Tymczasem do mieszkańców sąsiedniej gminy Bierawa (woj. opolskie) trafiło pismo anonimowego autora, który opisuje jak są oni traktowani przez urzędników odpowiedzialnych za przeciwdziałanie powodzi. Teren tej gminy jest już niemal oficjalnie przyjęty jako potencjalne rozlewisko Odry. Nie sposób przywołać wszystkich wypowiedzi cytowanych w owym piśmie, ale porażają one swoją surowością (np. słowa opolskiego dyrektora Zarządu Melioracji i Urządzeń Wodnych Zbigniewa Bahryja o tym, że bardziej opłacalne od budowy wałów jest przesiedlenie kilkudziesięciu gospodarstw).

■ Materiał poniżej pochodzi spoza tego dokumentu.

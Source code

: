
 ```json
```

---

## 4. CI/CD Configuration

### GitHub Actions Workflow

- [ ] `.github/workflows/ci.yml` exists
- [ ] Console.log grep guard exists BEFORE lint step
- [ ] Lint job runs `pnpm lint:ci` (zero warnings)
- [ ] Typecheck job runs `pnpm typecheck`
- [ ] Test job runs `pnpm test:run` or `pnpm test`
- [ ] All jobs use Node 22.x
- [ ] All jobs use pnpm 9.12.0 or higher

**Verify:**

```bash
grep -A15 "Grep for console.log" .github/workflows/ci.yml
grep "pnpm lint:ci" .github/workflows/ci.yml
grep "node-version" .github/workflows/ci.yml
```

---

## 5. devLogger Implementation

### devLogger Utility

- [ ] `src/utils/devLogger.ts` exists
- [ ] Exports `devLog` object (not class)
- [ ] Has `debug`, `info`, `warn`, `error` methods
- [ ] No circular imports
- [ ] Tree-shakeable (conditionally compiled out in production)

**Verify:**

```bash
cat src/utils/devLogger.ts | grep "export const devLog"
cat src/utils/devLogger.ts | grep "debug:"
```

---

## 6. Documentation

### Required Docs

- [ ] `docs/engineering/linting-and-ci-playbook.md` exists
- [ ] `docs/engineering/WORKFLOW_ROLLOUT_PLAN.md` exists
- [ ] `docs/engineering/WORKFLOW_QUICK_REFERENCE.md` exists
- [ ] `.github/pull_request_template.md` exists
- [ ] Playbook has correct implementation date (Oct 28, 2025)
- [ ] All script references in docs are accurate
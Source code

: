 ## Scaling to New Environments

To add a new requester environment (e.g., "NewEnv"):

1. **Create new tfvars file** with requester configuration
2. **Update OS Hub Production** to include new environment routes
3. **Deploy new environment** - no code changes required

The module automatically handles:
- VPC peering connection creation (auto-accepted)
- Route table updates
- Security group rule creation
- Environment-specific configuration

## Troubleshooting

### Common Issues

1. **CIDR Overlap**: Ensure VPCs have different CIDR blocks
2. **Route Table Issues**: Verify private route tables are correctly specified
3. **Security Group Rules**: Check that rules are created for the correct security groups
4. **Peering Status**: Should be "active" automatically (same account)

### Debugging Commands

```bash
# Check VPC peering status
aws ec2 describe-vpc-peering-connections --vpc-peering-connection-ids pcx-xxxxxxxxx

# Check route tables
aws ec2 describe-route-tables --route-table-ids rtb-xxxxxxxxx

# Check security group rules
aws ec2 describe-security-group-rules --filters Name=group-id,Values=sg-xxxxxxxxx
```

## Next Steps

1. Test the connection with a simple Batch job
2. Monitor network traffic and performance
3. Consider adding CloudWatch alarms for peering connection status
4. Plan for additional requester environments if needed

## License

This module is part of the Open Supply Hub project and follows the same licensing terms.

Nie jest tajemnicą, że Zbiornik Racibórz jest kluczową sprawą w zapewnieniu bezpieczeństwa mieszkańcom od Raciborza do Wrocławia. Wszelkie zabezpieczenia na Odrze, powstałe w ostatnich latach, były projektowane tak jakby zbiornik był gotowy. Niestety, wiadomo że jego budowa jest na etapie kilkunastu procent i na pewno się przeciągnie. Brutalna prawda jest więc taka, że dopóki ta inwestycja nie zostanie ukończona jakoś trzeba chronić nadbrzeżne miejscowości. Tę funkcję ma spełnić „Zbiornik Bierawa”, który przez niedokończone wały przy okazji obejmuje swym zasięgiem miejscowości po stronie gminy Kuźnia Raciborska. Burmistrz Macha powtarza, że jeśli rozmowy o dokończeniu wału okażą się bezowocne, to będzie zmuszony do zamknięcia wałów wzdłuż granicy województwa, aby chronić swoich mieszkańców przed groźną cofką.